It definitely took us a few months to understand. We had phases of self-blame, we even thought we didn’t do the upbringing right. But, soon enough, we gave all our thoughts a back seat and started to listen to our child. It is then we realised that even the child was suffering a lot and that’s when we stood up. Because, if we as parent will not stand up for our own child then nobody else will.

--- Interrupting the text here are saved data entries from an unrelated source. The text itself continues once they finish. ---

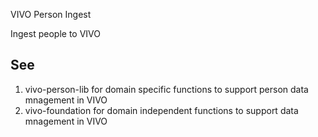 VIVO Person Ingest

Ingest people to VIVO

## See
1. vivo-person-lib for domain specific functions to support person data mnagement in VIVO
1. vivo-foundation for domain independent functions to support data mnagement in VIVO
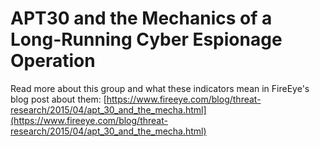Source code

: # APT30 and the Mechanics of a Long-Running Cyber Espionage Operation
 
Read more about this group and what these indicators mean in FireEye's blog post about them: [https://www.fireeye.com/blog/threat-research/2015/04/apt_30_and_the_mecha.html](https://www.fireeye.com/blog/threat-research/2015/04/apt_30_and_the_mecha.html)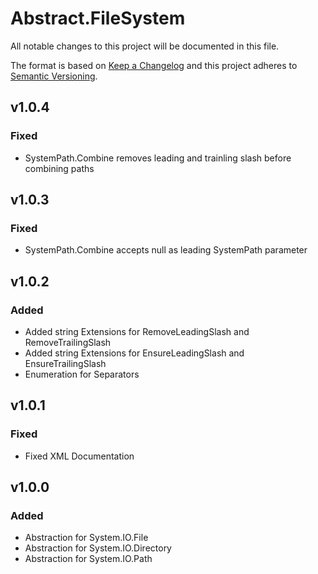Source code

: # Abstract.FileSystem
All notable changes to this project will be documented in this file.

The format is based on [Keep a Changelog](http://keepachangelog.com/)
and this project adheres to [Semantic Versioning](http://semver.org/).

## v1.0.4
### Fixed
- SystemPath.Combine removes leading and trainling slash before combining paths

## v1.0.3
### Fixed
- SystemPath.Combine accepts null as leading SystemPath parameter

## v1.0.2
### Added
- Added string Extensions for RemoveLeadingSlash and RemoveTrailingSlash
- Added string Extensions for EnsureLeadingSlash and EnsureTrailingSlash
- Enumeration for Separators

## v1.0.1
### Fixed
- Fixed XML Documentation

## v1.0.0
### Added
- Abstraction for System.IO.File
- Abstraction for System.IO.Directory
- Abstraction for System.IO.Path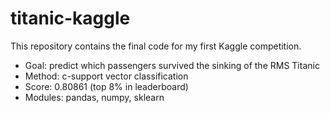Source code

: # titanic-kaggle
This repository contains the final code for my first Kaggle competition.
- Goal: predict which passengers survived the sinking of the RMS Titanic
- Method: c-support vector classification
- Score: 0.80861 (top 8% in leaderboard)
- Modules: pandas, numpy, sklearn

Mrs Garg added that for her family things were different as during that time things in India were changing a lot when it comes to LGBTQ community. She adds,

It was during that time only when the decriminalisation of section 377 was happening, so it was easy for us to understand the truth. But, like every other parent, we went in shock. The problem is that there is not enough education in India about the topic, we as a society don’t talk much about this issue and that’s when I realised the need for educating myself and families like ours. And that’s how my campaign Discover Tomorrow kick-started.

Also Read: Noori Saleem, A Transgender Mother, Has Created A Home For More Than 300 HIV+ Children

Phases Of Acceptance of A Child Who Identifies as LGBTQIA+

Explaining about the different phases and reactions that comes when parents get to know that their child belongs to a different identity, she said,

Like everything, obviously this too comes with different forms of phases and reactions. The first phase is shock, the second is when you try and fix it and the third stage is when you realise that all this is not a sin or illness and you just cannot do anything to cure it, neither is there anything to fix it. It is in this phase you start your journey of acceptance.

Emphasising the importance of acceptance of a queer child, Mrs Garg said,

The solution is basically to accept them for who they are. These are children who deserve a perfectly normal life. It is not something that they have done, it is how they were born and as soon as you realise this, it will all be normal.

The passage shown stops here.